The lines below from the one with "Source code" up to and including the one with "für abgelaufene Kennwörter" are what you should set down, exactly and without pictures.

Provided records: Begin

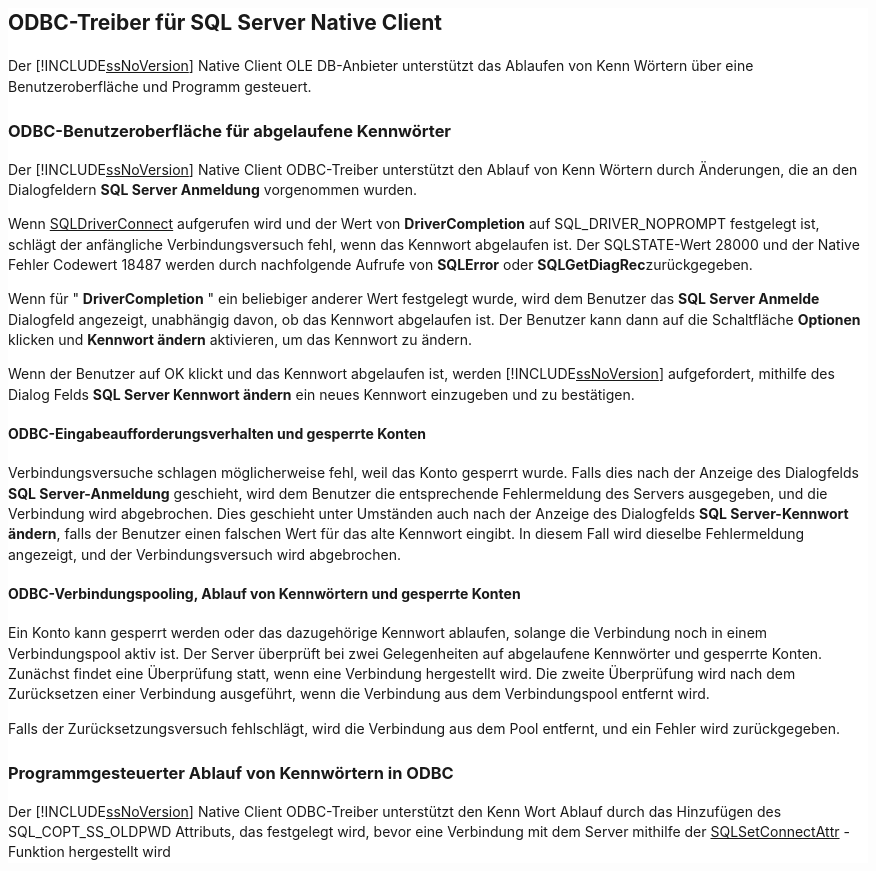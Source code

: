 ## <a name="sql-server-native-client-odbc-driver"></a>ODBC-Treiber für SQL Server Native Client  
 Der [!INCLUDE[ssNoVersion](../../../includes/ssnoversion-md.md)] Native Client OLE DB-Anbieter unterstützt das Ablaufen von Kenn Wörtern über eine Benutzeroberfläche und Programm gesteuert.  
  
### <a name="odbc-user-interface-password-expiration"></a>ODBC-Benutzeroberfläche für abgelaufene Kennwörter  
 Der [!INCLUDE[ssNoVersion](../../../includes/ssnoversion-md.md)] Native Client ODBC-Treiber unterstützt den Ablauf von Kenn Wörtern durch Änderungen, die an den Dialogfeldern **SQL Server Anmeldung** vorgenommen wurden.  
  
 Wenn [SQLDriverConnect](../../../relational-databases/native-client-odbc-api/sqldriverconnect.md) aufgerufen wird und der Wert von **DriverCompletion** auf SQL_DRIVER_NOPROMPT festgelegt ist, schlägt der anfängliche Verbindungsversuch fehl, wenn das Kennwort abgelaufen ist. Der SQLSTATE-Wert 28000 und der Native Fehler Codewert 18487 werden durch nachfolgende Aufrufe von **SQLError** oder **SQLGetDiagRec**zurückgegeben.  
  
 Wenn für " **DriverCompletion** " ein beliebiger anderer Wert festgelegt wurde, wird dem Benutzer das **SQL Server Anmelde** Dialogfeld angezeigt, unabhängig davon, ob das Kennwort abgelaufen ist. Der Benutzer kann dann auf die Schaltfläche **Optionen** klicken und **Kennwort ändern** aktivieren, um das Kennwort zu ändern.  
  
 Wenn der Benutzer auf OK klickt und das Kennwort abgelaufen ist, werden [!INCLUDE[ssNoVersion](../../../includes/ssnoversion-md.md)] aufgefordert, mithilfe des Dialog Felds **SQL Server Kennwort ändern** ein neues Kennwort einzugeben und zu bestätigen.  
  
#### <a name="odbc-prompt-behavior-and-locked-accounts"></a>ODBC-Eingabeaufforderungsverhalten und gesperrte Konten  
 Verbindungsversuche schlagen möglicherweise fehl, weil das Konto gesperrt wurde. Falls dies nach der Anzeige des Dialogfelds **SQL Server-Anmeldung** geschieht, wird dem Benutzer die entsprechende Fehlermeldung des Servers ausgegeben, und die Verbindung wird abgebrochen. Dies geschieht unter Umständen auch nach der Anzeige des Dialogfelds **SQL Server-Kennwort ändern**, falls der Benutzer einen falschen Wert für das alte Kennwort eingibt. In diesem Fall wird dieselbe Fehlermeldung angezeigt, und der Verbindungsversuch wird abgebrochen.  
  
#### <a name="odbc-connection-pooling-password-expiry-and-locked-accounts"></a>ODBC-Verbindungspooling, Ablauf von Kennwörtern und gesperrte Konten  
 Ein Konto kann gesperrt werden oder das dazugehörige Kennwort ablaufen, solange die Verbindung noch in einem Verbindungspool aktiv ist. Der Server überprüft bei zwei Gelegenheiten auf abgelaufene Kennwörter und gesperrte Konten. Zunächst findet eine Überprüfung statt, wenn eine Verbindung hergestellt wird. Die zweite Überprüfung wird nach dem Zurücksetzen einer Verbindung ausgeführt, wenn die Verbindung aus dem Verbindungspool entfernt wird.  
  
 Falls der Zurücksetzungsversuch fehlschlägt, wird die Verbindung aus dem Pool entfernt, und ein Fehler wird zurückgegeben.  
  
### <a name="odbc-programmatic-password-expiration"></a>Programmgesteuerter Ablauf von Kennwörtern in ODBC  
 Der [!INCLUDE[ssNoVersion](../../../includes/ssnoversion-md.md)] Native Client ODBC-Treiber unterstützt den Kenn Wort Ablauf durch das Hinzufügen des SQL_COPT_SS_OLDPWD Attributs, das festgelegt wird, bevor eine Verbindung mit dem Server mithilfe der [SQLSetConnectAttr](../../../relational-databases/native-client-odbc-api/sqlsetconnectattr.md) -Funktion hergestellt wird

Provided records: End
Provided records: Begin

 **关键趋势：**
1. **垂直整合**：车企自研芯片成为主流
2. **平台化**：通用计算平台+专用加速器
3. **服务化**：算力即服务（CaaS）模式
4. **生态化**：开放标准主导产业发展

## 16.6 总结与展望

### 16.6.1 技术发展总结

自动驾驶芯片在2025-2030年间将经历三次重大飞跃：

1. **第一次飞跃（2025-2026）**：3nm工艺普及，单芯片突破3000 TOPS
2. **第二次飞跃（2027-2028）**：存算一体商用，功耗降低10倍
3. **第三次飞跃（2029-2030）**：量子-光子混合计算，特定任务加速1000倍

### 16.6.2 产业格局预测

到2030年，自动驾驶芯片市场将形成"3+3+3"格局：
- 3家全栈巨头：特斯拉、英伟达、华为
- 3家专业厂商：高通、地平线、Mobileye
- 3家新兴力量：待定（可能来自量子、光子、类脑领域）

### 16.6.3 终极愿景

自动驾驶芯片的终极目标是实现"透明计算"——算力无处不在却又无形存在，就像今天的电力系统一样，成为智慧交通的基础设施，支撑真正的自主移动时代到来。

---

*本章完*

Provided records: End

Response area:
Source code

: ## <a name="sql-server-native-client-odbc-driver"></a>ODBC-Treiber für SQL Server Native Client  
 Der [!INCLUDE[ssNoVersion](../../../includes/ssnoversion-md.md)] Native Client OLE DB-Anbieter unterstützt das Ablaufen von Kenn Wörtern über eine Benutzeroberfläche und Programm gesteuert.  
  
### <a name="odbc-user-interface-password-expiration"></a>ODBC-Benutzeroberfläche für abgelaufene Kennwörter  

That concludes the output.